Brady hired Portland-based general contractor Wright-Ryan Construction Inc. to convert the stripped-down building into a hotel with 110 guest rooms, a floating staircase, gallery space, health and fitness center, conference rooms, a standalone bar, and a 100-seat bar and restaurant.

The restaurant, called Union, initially was to be called M.C. Union and be overseen by James Beard Award-winning chefs Mark Gaier and Clark Frasier, owners of M.C. Perkins Cove in Ogunquit and M.C. Spiedo at the Renaissance Boston Waterfront Hotel. However, a Press Hotel representative said last week that the partnership with Gaier and Frasier had been dissolved, and that the restaurant’s executive chef instead would be Joshua Berry, a Maine native who most recently worked at the Stowe Mountain Lodge in Vermont. Previously, Berry was executive chef at The Balsams Grand Resort in New Hampshire.

Union’s menu will feature locally sourced, contemporary dishes based on recognizable American favorites, according to The Press Hotel website. The hotel’s standalone lobby bar is called the Inkwell.

The gallery space will feature works by various local artists, Brady said. He also commissioned local artists to create newspaper-themed works throughout the hotel, such as painted woodblock carvings by Matt Hutton, an associate professor at the Maine College of Art.

Kevin Gough of Portland-based Archetype Architects was the project’s lead architect, and the hotel’s interior designer was New York-based Stonehill & Taylor Architects.

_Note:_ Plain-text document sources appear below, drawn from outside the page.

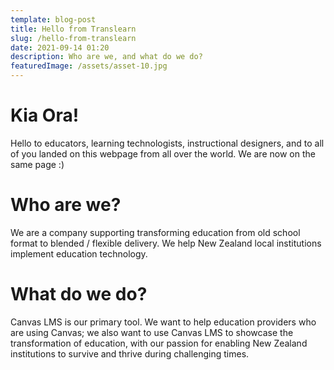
 ```yaml
---
template: blog-post
title: Hello from Translearn
slug: /hello-from-translearn
date: 2021-09-14 01:20
description: Who are we, and what do we do?
featuredImage: /assets/asset-10.jpg
---
```

# **Kia Ora!**

Hello to educators, learning technologists, instructional designers, and to all of you landed on this webpage from all over the world. We are now on the same page :)

# **Who are we?**

We are a company supporting transforming education from old school format to blended / flexible delivery. We help New Zealand local institutions implement education technology. 

# **What do we do?**

Canvas LMS is our primary tool. We want to help education providers who are using Canvas; we also want to use Canvas LMS to showcase the transformation of education, with our passion for enabling New Zealand institutions to survive and thrive during challenging times.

Gough said the hotel project was challenging because of the building’s age and the fact that its two sections were constructed 25 years apart. Fortunately, his firm has a lot of experience retrofitting existing structures and was able to maintain the building’s original look while converting it to an entirely new purpose.

“Keeping the building intact was important,” he said. “The reason we were involved in the project is because it’s a historic preservation project.”

ATTRACTION OF ‘REALLY UNIQUE HISTORY’

Brady also hired Portland-based Gunnar Hubbard, a principal and building sustainability practice leader for engineering firm Thornton Tomasetti Inc., to oversee the process of getting the hotel certified by the U.S. Green Building Council as an energy-efficient “green” building.

The Press Hotel opens at the tail end of a boom in hotel construction and renovation that has added more than 450 rooms to downtown Portland, a 50 percent increase in less than two years.

The 123-room Hyatt Place hotel opened last spring at Fore and Union streets, along with the 131-room Courtyard by Marriott on Commercial Street near the Portland Fish Pier. In December 2013, the former Eastland Park Hotel at Congress and High streets reopened as the completely renovated Westin Portland Harborview Hotel, with nearly 90 additional rooms.

Brady has conducted market research that he said shows there is sufficient consumer demand in the Portland market to support his new hotel, especially since it has such a strong and specific identity. He hopes the distinctive hotel will attract both business travelers and tourists.

“Oftentimes when you’re building a new building, there’s no story behind it, so you really have to come up with something out of thin air,” he said. “In this case we felt that we had a really unique history, and so then it was (about) figuring out how to tell the story of that history.”